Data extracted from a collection
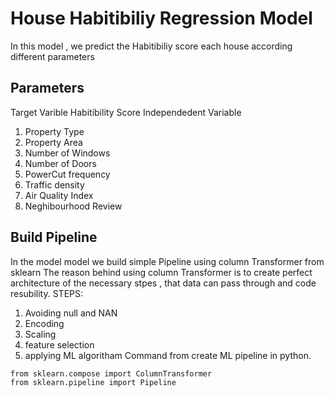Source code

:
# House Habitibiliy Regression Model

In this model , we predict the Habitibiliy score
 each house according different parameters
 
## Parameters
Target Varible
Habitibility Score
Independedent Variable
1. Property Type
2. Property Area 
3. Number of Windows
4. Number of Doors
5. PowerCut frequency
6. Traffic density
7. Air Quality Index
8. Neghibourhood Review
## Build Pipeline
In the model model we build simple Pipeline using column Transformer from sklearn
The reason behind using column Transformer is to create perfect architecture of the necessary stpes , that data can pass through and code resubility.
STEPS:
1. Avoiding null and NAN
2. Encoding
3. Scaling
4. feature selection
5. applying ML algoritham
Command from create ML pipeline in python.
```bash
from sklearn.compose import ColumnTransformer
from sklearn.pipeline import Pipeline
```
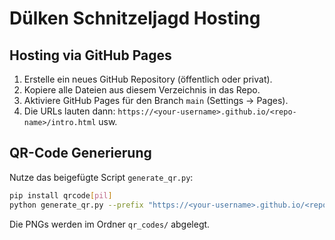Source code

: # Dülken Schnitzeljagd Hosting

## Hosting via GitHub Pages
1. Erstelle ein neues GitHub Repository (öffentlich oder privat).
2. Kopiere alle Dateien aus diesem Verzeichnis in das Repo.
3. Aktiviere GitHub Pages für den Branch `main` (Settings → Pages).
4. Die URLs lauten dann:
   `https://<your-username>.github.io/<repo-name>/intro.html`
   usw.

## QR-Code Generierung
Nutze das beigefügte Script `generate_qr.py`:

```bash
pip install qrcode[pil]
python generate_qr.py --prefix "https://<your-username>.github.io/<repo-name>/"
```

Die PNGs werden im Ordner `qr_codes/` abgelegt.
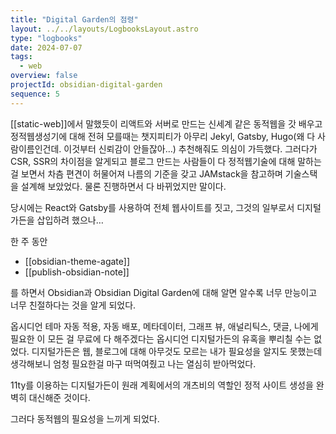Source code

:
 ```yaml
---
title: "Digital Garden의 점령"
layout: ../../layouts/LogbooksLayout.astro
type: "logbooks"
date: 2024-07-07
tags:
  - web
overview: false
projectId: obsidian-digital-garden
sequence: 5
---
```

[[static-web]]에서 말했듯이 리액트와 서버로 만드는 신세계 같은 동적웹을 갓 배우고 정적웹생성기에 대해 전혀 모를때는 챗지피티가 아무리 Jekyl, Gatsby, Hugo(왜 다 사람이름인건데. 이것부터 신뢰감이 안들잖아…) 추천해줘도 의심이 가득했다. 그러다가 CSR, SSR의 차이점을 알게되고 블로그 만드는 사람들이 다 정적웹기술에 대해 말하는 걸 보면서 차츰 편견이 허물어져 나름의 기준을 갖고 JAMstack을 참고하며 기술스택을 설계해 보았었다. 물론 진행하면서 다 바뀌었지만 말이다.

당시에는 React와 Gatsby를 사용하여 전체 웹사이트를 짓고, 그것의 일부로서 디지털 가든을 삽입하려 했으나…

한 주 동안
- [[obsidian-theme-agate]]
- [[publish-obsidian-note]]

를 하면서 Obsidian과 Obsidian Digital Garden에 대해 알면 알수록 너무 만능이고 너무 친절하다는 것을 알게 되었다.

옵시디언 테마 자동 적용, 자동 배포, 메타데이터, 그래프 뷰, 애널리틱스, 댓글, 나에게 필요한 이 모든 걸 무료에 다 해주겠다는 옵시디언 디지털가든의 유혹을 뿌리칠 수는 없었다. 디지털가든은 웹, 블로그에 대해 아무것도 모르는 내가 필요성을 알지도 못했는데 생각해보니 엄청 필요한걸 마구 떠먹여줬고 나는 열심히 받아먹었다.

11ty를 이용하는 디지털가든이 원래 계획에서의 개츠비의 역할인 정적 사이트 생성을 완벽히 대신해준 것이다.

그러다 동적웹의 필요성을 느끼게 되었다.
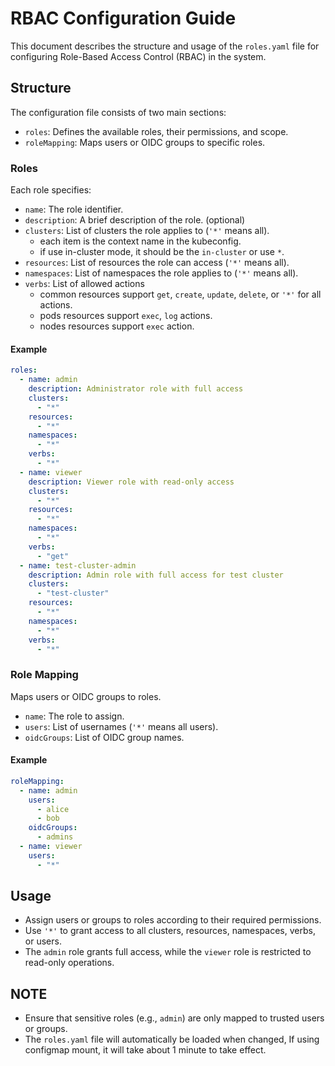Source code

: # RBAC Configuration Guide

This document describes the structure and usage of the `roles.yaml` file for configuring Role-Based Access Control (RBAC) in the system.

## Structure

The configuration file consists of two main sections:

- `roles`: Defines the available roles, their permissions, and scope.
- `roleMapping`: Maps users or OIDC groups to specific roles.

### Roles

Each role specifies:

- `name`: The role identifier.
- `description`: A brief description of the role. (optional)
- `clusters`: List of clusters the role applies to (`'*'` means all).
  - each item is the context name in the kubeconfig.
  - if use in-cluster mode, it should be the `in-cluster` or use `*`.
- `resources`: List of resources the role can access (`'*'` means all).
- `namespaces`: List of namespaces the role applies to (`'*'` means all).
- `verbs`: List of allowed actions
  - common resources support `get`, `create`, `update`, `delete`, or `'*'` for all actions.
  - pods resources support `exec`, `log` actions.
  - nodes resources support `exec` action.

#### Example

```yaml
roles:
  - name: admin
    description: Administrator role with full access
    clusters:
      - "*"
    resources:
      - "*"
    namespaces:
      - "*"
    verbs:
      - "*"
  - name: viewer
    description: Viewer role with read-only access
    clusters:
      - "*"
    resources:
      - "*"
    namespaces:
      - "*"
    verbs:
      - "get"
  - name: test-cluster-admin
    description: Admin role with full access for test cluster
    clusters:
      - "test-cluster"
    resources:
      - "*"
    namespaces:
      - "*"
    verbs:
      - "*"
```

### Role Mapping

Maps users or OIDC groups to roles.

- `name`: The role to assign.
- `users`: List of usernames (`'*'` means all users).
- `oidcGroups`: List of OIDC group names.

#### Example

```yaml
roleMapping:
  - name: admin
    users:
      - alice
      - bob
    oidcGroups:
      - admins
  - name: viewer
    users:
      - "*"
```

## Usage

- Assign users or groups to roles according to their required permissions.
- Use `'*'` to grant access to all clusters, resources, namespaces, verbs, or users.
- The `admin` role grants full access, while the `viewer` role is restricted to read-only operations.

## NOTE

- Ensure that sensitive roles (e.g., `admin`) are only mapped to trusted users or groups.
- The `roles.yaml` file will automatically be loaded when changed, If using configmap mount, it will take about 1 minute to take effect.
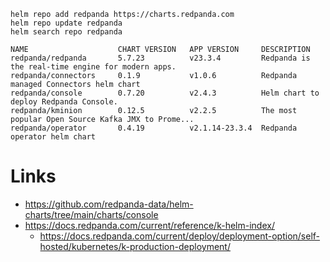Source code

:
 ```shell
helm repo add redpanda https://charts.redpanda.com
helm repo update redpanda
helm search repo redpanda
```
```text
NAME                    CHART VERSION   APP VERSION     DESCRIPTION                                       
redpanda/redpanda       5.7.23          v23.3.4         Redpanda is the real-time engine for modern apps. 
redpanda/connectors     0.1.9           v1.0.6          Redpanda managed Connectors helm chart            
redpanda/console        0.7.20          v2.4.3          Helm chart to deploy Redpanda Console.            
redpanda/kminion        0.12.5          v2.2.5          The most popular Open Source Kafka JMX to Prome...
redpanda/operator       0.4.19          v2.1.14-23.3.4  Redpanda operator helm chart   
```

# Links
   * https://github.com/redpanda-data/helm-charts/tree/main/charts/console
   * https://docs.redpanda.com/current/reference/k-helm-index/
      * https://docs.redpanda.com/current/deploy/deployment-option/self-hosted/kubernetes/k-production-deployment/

ASSIGNMENT: Word for word, repeat all the data, but not its images.

TASK RESULT:
Source code

:
# House Habitibiliy Regression Model

In this model , we predict the Habitibiliy score
 each house according different parameters
 
## Parameters
Target Varible
Habitibility Score
Independedent Variable
1. Property Type
2. Property Area 
3. Number of Windows
4. Number of Doors
5. PowerCut frequency
6. Traffic density
7. Air Quality Index
8. Neghibourhood Review
## Build Pipeline
In the model model we build simple Pipeline using column Transformer from sklearn
The reason behind using column Transformer is to create perfect architecture of the necessary stpes , that data can pass through and code resubility.
STEPS:
1. Avoiding null and NAN
2. Encoding
3. Scaling
4. feature selection
5. applying ML algoritham
Command from create ML pipeline in python.
```bash
from sklearn.compose import ColumnTransformer
from sklearn.pipeline import Pipeline
```
Source code

: # Dülken Schnitzeljagd Hosting

## Hosting via GitHub Pages
1. Erstelle ein neues GitHub Repository (öffentlich oder privat).
2. Kopiere alle Dateien aus diesem Verzeichnis in das Repo.
3. Aktiviere GitHub Pages für den Branch `main` (Settings → Pages).
4. Die URLs lauten dann:
   `https://<your-username>.github.io/<repo-name>/intro.html`
   usw.

## QR-Code Generierung
Nutze das beigefügte Script `generate_qr.py`:

```bash
pip install qrcode[pil]
python generate_qr.py --prefix "https://<your-username>.github.io/<repo-name>/"
```

Die PNGs werden im Ordner `qr_codes/` abgelegt.
Source code

:
 ```yaml
---
title: "Digital Garden의 점령"
layout: ../../layouts/LogbooksLayout.astro
type: "logbooks"
date: 2024-07-07
tags:
  - web
overview: false
projectId: obsidian-digital-garden
sequence: 5
---
```

[[static-web]]에서 말했듯이 리액트와 서버로 만드는 신세계 같은 동적웹을 갓 배우고 정적웹생성기에 대해 전혀 모를때는 챗지피티가 아무리 Jekyl, Gatsby, Hugo(왜 다 사람이름인건데. 이것부터 신뢰감이 안들잖아…) 추천해줘도 의심이 가득했다. 그러다가 CSR, SSR의 차이점을 알게되고 블로그 만드는 사람들이 다 정적웹기술에 대해 말하는 걸 보면서 차츰 편견이 허물어져 나름의 기준을 갖고 JAMstack을 참고하며 기술스택을 설계해 보았었다. 물론 진행하면서 다 바뀌었지만 말이다.

당시에는 React와 Gatsby를 사용하여 전체 웹사이트를 짓고, 그것의 일부로서 디지털 가든을 삽입하려 했으나…

한 주 동안
- [[obsidian-theme-agate]]
- [[publish-obsidian-note]]

를 하면서 Obsidian과 Obsidian Digital Garden에 대해 알면 알수록 너무 만능이고 너무 친절하다는 것을 알게 되었다.

옵시디언 테마 자동 적용, 자동 배포, 메타데이터, 그래프 뷰, 애널리틱스, 댓글, 나에게 필요한 이 모든 걸 무료에 다 해주겠다는 옵시디언 디지털가든의 유혹을 뿌리칠 수는 없었다. 디지털가든은 웹, 블로그에 대해 아무것도 모르는 내가 필요성을 알지도 못했는데 생각해보니 엄청 필요한걸 마구 떠먹여줬고 나는 열심히 받아먹었다.

11ty를 이용하는 디지털가든이 원래 계획에서의 개츠비의 역할인 정적 사이트 생성을 완벽히 대신해준 것이다.

그러다 동적웹의 필요성을 느끼게 되었다.
Source code

: # RBAC Configuration Guide

This document describes the structure and usage of the `roles.yaml` file for configuring Role-Based Access Control (RBAC) in the system.

## Structure

The configuration file consists of two main sections:

- `roles`: Defines the available roles, their permissions, and scope.
- `roleMapping`: Maps users or OIDC groups to specific roles.

### Roles

Each role specifies:

- `name`: The role identifier.
- `description`: A brief description of the role. (optional)
- `clusters`: List of clusters the role applies to (`'*'` means all).
  - each item is the context name in the kubeconfig.
  - if use in-cluster mode, it should be the `in-cluster` or use `*`.
- `resources`: List of resources the role can access (`'*'` means all).
- `namespaces`: List of namespaces the role applies to (`'*'` means all).
- `verbs`: List of allowed actions
  - common resources support `get`, `create`, `update`, `delete`, or `'*'` for all actions.
  - pods resources support `exec`, `log` actions.
  - nodes resources support `exec` action.

#### Example

```yaml
roles:
  - name: admin
    description: Administrator role with full access
    clusters:
      - "*"
    resources:
      - "*"
    namespaces:
      - "*"
    verbs:
      - "*"
  - name: viewer
    description: Viewer role with read-only access
    clusters:
      - "*"
    resources:
      - "*"
    namespaces:
      - "*"
    verbs:
      - "get"
  - name: test-cluster-admin
    description: Admin role with full access for test cluster
    clusters:
      - "test-cluster"
    resources:
      - "*"
    namespaces:
      - "*"
    verbs:
      - "*"
```

### Role Mapping

Maps users or OIDC groups to roles.

- `name`: The role to assign.
- `users`: List of usernames (`'*'` means all users).
- `oidcGroups`: List of OIDC group names.

#### Example

```yaml
roleMapping:
  - name: admin
    users:
      - alice
      - bob
    oidcGroups:
      - admins
  - name: viewer
    users:
      - "*"
```

## Usage

- Assign users or groups to roles according to their required permissions.
- Use `'*'` to grant access to all clusters, resources, namespaces, verbs, or users.
- The `admin` role grants full access, while the `viewer` role is restricted to read-only operations.

## NOTE

- Ensure that sensitive roles (e.g., `admin`) are only mapped to trusted users or groups.
- The `roles.yaml` file will automatically be loaded when changed, If using configmap mount, it will take about 1 minute to take effect.
Source code

:
 ```shell
helm repo add redpanda https://charts.redpanda.com
helm repo update redpanda
helm search repo redpanda
```
```text
NAME                    CHART VERSION   APP VERSION     DESCRIPTION                                       
redpanda/redpanda       5.7.23          v23.3.4         Redpanda is the real-time engine for modern apps. 
redpanda/connectors     0.1.9           v1.0.6          Redpanda managed Connectors helm chart            
redpanda/console        0.7.20          v2.4.3          Helm chart to deploy Redpanda Console.            
redpanda/kminion        0.12.5          v2.2.5          The most popular Open Source Kafka JMX to Prome...
redpanda/operator       0.4.19          v2.1.14-23.3.4  Redpanda operator helm chart   
```

# Links
   * https://github.com/redpanda-data/helm-charts/tree/main/charts/console
   * https://docs.redpanda.com/current/reference/k-helm-index/
      * https://docs.redpanda.com/current/deploy/deployment-option/self-hosted/kubernetes/k-production-deployment/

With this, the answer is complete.